Attack of the Splogs—One Of Our Posts Copied 152 Times Without Attribution
Erick Schonfeld
110 comments »
Here at TechCrunch, there is nothing we love more than when one of our posts gets linked to and talked about. And like the majority of other blogs out there, we try to be good citizens by linking back to any source from which we excerpt. But there is a growing minority of spam blogs, or splogs, that indiscriminately take entire posts from other blogs and present them as their own.
For example, here is a screen shot from one random splog that just reposts TechCrunch’s entire feed with no links back to TechCrunch or even acknowledgement of the source:
Just for the record, taking any blog’s entire feed and republishing it as your own content is not okay. Notice that the only difference between this splog and TechCrunch is all the Google ads splattered everywhere.
We are not alone in this. Any blog that produces fresh content on a daily basis is an easy target. Google makes it economical to create such splogs through AdSense and then rewards them with traffic through its search engine. Google (and the other search engines) need to stop rewarding such behavior.
We knew the splog problem was bad, but we didn’t know how bad until earlier this week, when I did a post about Attributor (a new startup that can track who is copying your stuff all across the Web). I noted that Attributor found one TechCrunch post that had been copied in one way or another 572 times (not all of them bad).
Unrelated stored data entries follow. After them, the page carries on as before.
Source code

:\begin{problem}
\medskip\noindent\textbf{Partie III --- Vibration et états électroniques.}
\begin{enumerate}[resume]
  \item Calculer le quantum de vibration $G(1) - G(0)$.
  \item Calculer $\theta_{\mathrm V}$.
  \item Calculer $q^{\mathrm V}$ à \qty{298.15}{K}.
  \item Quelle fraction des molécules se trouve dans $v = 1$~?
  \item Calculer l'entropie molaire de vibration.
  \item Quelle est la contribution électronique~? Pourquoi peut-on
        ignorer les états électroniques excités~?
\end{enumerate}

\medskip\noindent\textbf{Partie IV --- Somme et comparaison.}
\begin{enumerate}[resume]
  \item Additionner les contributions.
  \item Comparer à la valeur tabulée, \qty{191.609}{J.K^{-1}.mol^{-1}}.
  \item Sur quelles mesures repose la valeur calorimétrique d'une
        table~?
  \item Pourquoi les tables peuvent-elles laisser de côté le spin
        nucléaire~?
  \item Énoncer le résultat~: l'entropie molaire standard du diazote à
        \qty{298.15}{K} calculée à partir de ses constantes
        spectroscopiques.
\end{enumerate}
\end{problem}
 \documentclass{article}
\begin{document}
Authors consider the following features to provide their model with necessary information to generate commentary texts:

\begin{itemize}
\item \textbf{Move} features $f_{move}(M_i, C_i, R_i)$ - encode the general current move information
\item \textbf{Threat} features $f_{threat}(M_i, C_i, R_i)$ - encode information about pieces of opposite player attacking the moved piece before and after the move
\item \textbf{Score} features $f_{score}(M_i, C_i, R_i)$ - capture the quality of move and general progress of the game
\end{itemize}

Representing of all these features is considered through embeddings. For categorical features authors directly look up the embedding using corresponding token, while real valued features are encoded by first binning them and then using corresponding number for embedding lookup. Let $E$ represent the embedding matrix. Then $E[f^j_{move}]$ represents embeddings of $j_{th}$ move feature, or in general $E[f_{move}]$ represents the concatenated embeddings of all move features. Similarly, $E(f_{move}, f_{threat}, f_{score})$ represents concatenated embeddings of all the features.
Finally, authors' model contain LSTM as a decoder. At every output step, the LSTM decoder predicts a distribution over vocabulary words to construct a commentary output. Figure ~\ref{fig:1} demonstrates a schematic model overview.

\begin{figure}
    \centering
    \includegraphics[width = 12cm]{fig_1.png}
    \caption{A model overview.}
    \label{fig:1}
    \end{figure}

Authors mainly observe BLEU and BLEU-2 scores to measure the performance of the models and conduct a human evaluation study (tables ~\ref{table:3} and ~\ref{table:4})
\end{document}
Attributor catches all matches of blocks of text, so I asked them to break that number down. First, they threw out anything that was less than a five percent match, which left us with 467 matches. Of those 315, or two thirds, linked back to the original post. So that is the good news. It appears that most bloggers are good citizens. But 152 of them, or fully one third, did not link back. And of those, 115—or 25 percent of the original—were plastered with ads, making money off our work without so much as a link.
Here is a screen shot of the original post, which covered the beta launch of Hulu:
Now here is a screen shot of one of the splogs (notice the similarity?):
And another one (complete with a Jessica Alba cheese ad—although it arguably does give the headline an unintentionally different nuance):
You get the idea. Admittedly, this is completely anecdotal. It is only one post. But it does point to a larger problem. Other bloggers out there, have you been splogged today? Probably.









Your starting to sound like Prince. Its just content that you created…right?
would you be willing to pay for a solution to this illegal copying?
i have one. here’s how it works - instead of allowing people to get the content digitally, they have to “subscribe” to it, and every morning a kid on a bicycle will go around and throw a rolled-up paper containing all the newest blog entries on the front step of every subscriber’s house.
i should patent this, it’s going to be huge!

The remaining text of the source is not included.